» GOAL OF THE EXERCISE: Count the lines in the data below that include the word "Action", then state the total and nothing besides.

[RECORDS FOR THE TASK]

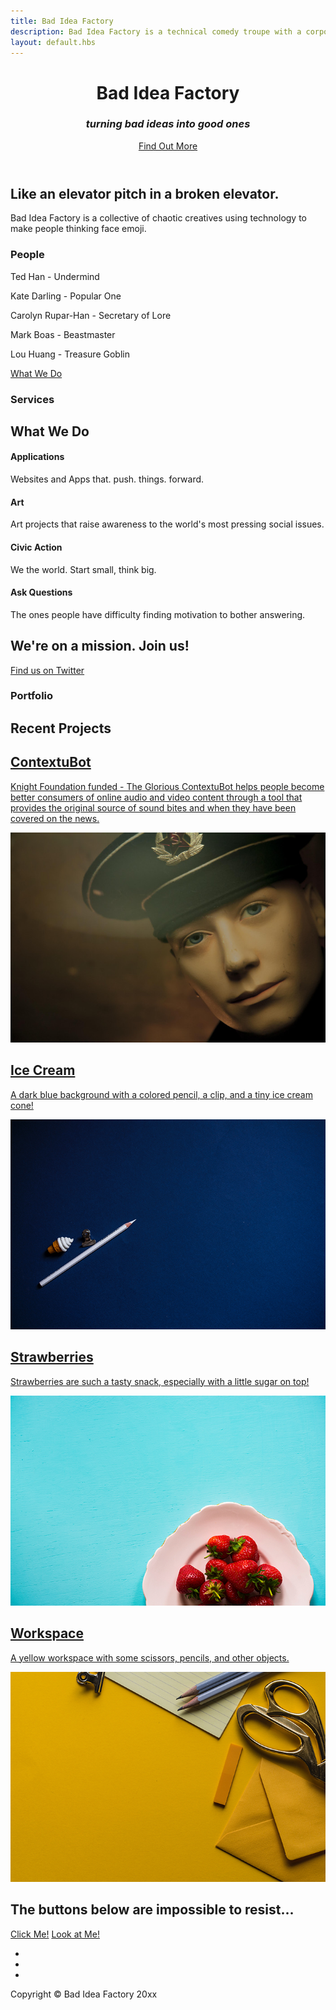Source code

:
 ```yaml
---
title: Bad Idea Factory
description: Bad Idea Factory is a technical comedy troupe with a corporate structure.
layout: default.hbs
---
```


<!-- Header -->
<header class="masthead d-flex">
  <div class="container text-center my-auto">
    <h1 class="mb-1">Bad Idea Factory</h1>
    <h3 class="mb-5">
      <em>turning bad ideas into good ones</em>
    </h3>
    <a class="btn btn-primary btn-xl js-scroll-trigger" href="#about">Find Out More</a>
  </div>
  <div class="overlay"></div>
</header>

<!-- About -->
<section class="content-section bg-light" id="about">
  <div class="container text-center">
    <div class="row">
      <div class="col-lg-10 mx-auto">
        <h2>Like an elevator pitch in a broken elevator.</h2>
        <p class="lead mb-5">Bad Idea Factory is a collective of chaotic creatives using technology to make people thinking face emoji.</p>
        <h3>People</h3>
        <p>Ted Han - Undermind</p>
        <p>Kate Darling - Popular One</p>
        <p>Carolyn Rupar-Han - Secretary of Lore</p>
        <p>Mark Boas - Beastmaster</p>
        <p>Lou Huang - Treasure Goblin</p>
        <a class="btn btn-dark btn-xl js-scroll-trigger" href="#services">What We Do</a>
      </div>
    </div>
  </div>
</section>

<!-- Services -->
<section class="content-section bg-primary text-white text-center" id="services">
  <div class="container">
    <div class="content-section-heading">
      <h3 class="text-secondary mb-0">Services</h3>
      <h2 class="mb-5">What We Do</h2>
    </div>
    <div class="row">
      <div class="col-lg-3 col-md-6 mb-5 mb-lg-0">
        <span class="service-icon rounded-circle mx-auto mb-3">
          <i class="icon-screen-smartphone"></i>
        </span>
        <h4>
          <strong>Applications</strong>
        </h4>
        <p class="text-faded mb-0">Websites and Apps that. push. things. forward.</p>
      </div>
      <div class="col-lg-3 col-md-6 mb-5 mb-lg-0">
        <span class="service-icon rounded-circle mx-auto mb-3">
          <i class="icon-pencil"></i>
        </span>
        <h4>
          <strong>Art</strong>
        </h4>
        <p class="text-faded mb-0">Art projects that raise awareness to the world's most pressing social issues.</p>
      </div>
      <div class="col-lg-3 col-md-6 mb-5 mb-md-0">
        <span class="service-icon rounded-circle mx-auto mb-3">
          <i class="icon-like"></i>
        </span>
        <h4>
          <strong>Civic Action</strong>
        </h4>
        <p class="text-faded mb-0">We
          <i class="fa fa-heart"></i>
          the world. Start small, think big.</p>
      </div>
      <div class="col-lg-3 col-md-6">
        <span class="service-icon rounded-circle mx-auto mb-3">
          <i class="icon-mustache"></i>
        </span>
        <h4>
          <strong>Ask Questions</strong>
        </h4>
        <p class="text-faded mb-0">The ones people have difficulty finding motivation to bother answering.</p>
      </div>
    </div>
  </div>
</section>

<!-- Callout -->
<section class="callout">
  <div class="container text-center">
    <h2 class="mx-auto mb-5">We're on a mission. Join us!</h2>
    <a class="btn btn-primary btn-xl" href="https://twitter.com/biffud">Find us on Twitter</a>
  </div>
</section>

<!-- Portfolio -->
<section class="content-section" id="portfolio">
  <div class="container">
    <div class="content-section-heading text-center">
      <h3 class="text-secondary mb-0">Portfolio</h3>
      <h2 class="mb-5">Recent Projects</h2>
    </div>
    <div class="row no-gutters">
      <div class="col-lg-6">
        <a class="portfolio-item" href="https://contextubot.net">
          <span class="caption">
            <span class="caption-content">
              <h2>ContextuBot</h2>
              <p class="mb-0">Knight Foundation funded - The Glorious ContextuBot helps people become better consumers of online audio and video content through a tool that provides the original source of sound bites and when they have been covered on the news.</p>
            </span>
          </span>
          <img class="img-fluid" src="img/portfolio-contextubot.jpg" alt="">
        </a>
      </div>
      <div class="col-lg-6">
        <a class="portfolio-item" href="#">
          <span class="caption">
            <span class="caption-content">
              <h2>Ice Cream</h2>
              <p class="mb-0">A dark blue background with a colored pencil, a clip, and a tiny ice cream cone!</p>
            </span>
          </span>
          <img class="img-fluid" src="img/portfolio-2.jpg" alt="">
        </a>
      </div>
      <div class="col-lg-6">
        <a class="portfolio-item" href="#">
          <span class="caption">
            <span class="caption-content">
              <h2>Strawberries</h2>
              <p class="mb-0">Strawberries are such a tasty snack, especially with a little sugar on top!</p>
            </span>
          </span>
          <img class="img-fluid" src="img/portfolio-3.jpg" alt="">
        </a>
      </div>
      <div class="col-lg-6">
        <a class="portfolio-item" href="#">
          <span class="caption">
            <span class="caption-content">
              <h2>Workspace</h2>
              <p class="mb-0">A yellow workspace with some scissors, pencils, and other objects.</p>
            </span>
          </span>
          <img class="img-fluid" src="img/portfolio-4.jpg" alt="">
        </a>
      </div>
    </div>
  </div>
</section>

<!-- Call to Action -->
<section class="content-section bg-primary text-white">
  <div class="container text-center">
    <h2 class="mb-4">The buttons below are impossible to resist...</h2>
    <a href="#" class="btn btn-xl btn-light mr-4">Click Me!</a>
    <a href="#" class="btn btn-xl btn-dark">Look at Me!</a>
  </div>
</section>

<!-- Footer -->
<footer class="footer text-center">
  <div class="container">
    <ul class="list-inline mb-5">
      <li class="list-inline-item">
        <a class="social-link rounded-circle text-white mr-3" href="#">
          <i class="icon-social-facebook"></i>
        </a>
      </li>
      <li class="list-inline-item">
        <a class="social-link rounded-circle text-white mr-3" href="https://twitter.com/biffud">
          <i class="icon-social-twitter"></i>
        </a>
      </li>
      <li class="list-inline-item">
        <a class="social-link rounded-circle text-white" href="https://github.com/badideafactory">
          <i class="icon-social-github"></i>
        </a>
      </li>
    </ul>
    <p class="text-muted small mb-0">Copyright &copy; Bad Idea Factory 20xx</p>
  </div>
</footer>

<!-- Scroll to Top Button-->
<a class="scroll-to-top rounded js-scroll-trigger" href="#page-top">
  <i class="fa fa-angle-up"></i>
</a>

[/RECORDS FOR THE TASK]

» RESULT OF THE TASK: 2